Let’s try an example with multiple continuations, all jumping into the same point in the code:
require 'continuation'
x = 0
c = callcc { |cc| cc }
d = callcc { |cc| cc } if c
e = callcc { |cc| cc } if c && d
f = callcc { |cc| cc } if c && d && e
x += 1
puts x
c.call if c
d.call if d
e.call if e
f.call if f
We initialize x to 0, create 4 separate continuations, add one to x, and
call the continuations in order. (The postfix if statements ensure that the
continuations variables aren’t set or called more than once. Calling c.call
without arguments will jump back to the c = callcc line and set c to
nil.)
Silly, but it illustrates the point: the output is “1 2 3 4 5”, meaning that
the four continuations all share the same heap. When d is called, its x is
the same as the x of c, and even though it was 0 when d was captured, it
has since been modified by the resumption of c. When e is called, its x
is also the same x, and so on. (In fact this whole example depends on this
behavior—each of the continuation variables are only set once, and must
“retain” their value across all rentries to continuations above them.)

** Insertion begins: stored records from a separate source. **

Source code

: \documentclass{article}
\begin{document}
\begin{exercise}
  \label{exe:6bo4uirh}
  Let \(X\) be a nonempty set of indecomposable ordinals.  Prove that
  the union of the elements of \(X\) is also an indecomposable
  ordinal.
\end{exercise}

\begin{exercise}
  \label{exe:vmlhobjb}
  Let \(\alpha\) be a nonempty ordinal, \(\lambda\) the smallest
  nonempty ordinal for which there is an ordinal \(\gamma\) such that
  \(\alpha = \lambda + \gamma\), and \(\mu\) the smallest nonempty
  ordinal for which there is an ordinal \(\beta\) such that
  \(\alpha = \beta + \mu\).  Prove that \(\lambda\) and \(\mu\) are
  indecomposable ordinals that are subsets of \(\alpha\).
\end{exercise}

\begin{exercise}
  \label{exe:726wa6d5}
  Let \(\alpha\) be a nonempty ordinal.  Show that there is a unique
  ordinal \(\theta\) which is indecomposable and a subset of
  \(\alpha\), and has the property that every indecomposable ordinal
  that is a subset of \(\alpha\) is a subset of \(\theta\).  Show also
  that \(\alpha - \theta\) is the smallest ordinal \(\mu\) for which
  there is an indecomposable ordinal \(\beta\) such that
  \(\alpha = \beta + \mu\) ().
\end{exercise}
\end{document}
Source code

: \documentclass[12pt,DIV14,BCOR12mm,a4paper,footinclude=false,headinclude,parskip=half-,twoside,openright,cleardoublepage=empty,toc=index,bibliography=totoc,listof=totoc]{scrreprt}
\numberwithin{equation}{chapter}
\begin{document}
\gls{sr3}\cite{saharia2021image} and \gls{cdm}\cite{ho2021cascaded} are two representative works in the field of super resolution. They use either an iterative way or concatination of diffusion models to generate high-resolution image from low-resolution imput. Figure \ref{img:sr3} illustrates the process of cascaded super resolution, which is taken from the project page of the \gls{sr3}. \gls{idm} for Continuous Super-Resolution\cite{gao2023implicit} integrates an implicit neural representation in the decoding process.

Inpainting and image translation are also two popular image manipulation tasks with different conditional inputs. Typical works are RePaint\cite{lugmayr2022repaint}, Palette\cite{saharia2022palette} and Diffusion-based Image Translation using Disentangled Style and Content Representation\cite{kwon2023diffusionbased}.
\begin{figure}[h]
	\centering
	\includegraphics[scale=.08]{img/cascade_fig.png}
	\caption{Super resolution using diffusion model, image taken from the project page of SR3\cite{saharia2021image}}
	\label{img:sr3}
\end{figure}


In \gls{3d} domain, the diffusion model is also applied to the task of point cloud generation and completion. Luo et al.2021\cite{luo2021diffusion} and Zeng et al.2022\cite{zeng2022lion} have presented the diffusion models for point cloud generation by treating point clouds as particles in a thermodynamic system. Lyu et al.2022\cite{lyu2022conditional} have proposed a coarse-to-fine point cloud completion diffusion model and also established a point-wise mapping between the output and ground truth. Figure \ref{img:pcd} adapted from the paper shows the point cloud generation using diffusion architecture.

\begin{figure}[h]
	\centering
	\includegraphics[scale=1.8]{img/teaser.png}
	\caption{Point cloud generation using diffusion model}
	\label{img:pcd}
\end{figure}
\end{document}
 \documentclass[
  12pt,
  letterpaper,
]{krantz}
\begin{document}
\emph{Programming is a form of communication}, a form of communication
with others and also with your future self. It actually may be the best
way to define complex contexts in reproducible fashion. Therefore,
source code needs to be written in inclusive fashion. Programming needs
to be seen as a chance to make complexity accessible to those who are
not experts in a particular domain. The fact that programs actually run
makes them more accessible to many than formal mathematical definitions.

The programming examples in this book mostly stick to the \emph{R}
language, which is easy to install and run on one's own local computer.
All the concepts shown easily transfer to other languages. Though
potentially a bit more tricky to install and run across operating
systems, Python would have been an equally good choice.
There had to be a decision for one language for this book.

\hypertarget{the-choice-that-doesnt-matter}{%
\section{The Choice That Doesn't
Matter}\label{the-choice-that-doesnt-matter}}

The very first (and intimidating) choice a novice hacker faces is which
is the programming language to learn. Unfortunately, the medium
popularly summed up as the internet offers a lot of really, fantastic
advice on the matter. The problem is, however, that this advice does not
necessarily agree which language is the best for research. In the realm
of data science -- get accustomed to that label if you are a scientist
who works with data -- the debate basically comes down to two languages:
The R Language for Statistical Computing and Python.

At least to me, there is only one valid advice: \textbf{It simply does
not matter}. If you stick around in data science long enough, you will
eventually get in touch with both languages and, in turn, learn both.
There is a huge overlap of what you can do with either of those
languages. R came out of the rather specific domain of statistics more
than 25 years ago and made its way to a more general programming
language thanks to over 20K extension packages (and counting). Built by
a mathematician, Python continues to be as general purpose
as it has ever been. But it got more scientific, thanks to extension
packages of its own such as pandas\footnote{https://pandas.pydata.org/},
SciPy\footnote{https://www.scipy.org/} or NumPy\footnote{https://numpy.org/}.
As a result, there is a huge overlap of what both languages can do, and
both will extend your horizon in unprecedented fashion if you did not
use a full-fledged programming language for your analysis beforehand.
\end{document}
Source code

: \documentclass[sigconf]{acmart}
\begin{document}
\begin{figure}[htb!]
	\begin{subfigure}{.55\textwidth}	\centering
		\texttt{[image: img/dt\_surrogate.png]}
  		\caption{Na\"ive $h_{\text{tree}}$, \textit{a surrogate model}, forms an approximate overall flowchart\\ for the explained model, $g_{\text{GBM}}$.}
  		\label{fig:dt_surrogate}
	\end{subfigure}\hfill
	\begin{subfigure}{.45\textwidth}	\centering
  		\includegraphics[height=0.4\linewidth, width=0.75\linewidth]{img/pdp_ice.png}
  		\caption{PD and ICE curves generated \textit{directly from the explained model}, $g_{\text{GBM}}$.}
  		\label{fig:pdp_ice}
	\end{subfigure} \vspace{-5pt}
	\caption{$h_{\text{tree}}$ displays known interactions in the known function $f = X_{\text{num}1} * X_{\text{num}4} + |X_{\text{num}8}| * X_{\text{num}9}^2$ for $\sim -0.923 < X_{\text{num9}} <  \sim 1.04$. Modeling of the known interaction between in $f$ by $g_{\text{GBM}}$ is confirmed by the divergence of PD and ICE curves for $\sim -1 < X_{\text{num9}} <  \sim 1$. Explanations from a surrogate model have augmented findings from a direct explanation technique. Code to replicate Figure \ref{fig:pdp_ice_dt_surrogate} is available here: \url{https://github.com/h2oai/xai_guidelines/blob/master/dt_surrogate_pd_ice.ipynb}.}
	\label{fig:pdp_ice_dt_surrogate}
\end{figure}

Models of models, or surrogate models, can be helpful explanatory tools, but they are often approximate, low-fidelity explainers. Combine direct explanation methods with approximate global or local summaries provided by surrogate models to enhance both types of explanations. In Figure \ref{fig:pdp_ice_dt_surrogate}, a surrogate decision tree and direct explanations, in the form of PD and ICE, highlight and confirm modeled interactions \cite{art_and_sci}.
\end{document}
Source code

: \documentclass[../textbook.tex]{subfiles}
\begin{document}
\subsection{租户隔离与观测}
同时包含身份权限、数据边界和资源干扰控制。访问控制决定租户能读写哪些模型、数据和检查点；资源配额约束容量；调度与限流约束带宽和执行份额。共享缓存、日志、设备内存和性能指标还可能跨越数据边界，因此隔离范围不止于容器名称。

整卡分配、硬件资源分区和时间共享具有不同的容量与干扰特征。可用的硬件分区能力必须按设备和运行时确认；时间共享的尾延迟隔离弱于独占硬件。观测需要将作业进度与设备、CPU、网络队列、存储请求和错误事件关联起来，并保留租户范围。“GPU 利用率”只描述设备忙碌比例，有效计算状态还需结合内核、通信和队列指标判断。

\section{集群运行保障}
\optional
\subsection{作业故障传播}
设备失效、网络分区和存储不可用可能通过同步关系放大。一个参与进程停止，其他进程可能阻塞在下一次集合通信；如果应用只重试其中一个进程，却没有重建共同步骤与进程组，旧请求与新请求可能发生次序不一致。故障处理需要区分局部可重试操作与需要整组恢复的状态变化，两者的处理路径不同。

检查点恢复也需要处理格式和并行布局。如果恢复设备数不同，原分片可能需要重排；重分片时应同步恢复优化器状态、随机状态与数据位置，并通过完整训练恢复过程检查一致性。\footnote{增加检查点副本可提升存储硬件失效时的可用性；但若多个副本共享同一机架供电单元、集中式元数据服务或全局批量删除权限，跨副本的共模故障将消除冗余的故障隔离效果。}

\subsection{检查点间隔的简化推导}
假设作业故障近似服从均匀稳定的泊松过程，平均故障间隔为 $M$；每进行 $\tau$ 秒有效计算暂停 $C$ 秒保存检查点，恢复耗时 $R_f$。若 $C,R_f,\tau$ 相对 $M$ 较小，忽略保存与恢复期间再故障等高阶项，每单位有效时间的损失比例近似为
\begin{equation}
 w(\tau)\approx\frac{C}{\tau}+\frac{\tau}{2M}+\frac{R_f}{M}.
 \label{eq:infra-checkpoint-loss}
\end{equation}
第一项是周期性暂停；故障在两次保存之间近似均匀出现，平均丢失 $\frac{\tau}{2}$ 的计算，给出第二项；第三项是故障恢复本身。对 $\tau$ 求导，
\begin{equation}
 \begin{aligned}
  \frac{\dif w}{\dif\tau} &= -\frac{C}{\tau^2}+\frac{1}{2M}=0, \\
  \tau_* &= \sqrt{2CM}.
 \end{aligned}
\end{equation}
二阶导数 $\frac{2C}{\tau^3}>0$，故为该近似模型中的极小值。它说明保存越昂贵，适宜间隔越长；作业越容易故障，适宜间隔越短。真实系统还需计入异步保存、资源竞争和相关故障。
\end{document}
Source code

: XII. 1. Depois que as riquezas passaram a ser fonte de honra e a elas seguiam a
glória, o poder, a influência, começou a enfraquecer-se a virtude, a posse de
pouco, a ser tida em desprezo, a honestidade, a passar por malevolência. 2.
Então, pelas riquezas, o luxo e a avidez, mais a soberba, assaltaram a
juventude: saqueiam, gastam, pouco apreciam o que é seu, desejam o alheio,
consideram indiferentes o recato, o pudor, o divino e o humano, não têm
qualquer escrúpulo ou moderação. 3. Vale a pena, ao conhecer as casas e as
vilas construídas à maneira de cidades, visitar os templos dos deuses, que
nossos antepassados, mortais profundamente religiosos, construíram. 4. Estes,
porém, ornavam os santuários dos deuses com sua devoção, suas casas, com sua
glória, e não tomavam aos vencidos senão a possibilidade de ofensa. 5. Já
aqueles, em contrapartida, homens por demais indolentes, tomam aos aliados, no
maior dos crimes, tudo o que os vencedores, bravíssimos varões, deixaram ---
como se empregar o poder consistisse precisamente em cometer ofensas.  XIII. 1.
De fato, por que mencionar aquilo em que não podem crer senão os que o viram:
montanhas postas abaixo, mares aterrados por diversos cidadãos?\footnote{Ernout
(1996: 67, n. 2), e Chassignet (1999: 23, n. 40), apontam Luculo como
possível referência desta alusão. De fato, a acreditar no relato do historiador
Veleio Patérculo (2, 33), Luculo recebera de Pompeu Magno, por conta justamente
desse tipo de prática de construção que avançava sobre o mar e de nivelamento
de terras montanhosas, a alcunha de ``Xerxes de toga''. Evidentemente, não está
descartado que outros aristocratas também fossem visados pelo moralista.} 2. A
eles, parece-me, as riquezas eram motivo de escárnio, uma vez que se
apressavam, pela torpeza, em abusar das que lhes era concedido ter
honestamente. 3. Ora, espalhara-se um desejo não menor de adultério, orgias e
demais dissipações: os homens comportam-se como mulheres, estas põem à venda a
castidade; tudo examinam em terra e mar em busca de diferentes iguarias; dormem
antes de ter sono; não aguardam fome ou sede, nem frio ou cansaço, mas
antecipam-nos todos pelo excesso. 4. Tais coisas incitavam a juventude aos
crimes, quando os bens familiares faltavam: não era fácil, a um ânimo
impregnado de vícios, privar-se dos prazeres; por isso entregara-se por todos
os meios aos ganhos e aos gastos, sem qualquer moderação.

In additon to multiple continuations being able to share state, the converse is
true too: multiple resumes on the same continuation will share state:
require 'continuation'
x = 0
c = callcc { |cc| cc }
x += 1
puts x
c.call c while x < 5
This outputs the same thing as the examples above.
Hopefully that clears up some of the confusion. Here’s the summary:
| Fibers |
Continuations |
| Four operations: create, exit, yield, resume. |
Two operations: capture and resume. |
| Upon resume, call stack is wherever it was at the last yield. |
Upon resume, call stack is where it was when captured. |
| Do not share state except via closure. |
Multiple continuations and multiple invocations of the same continuation can share state. |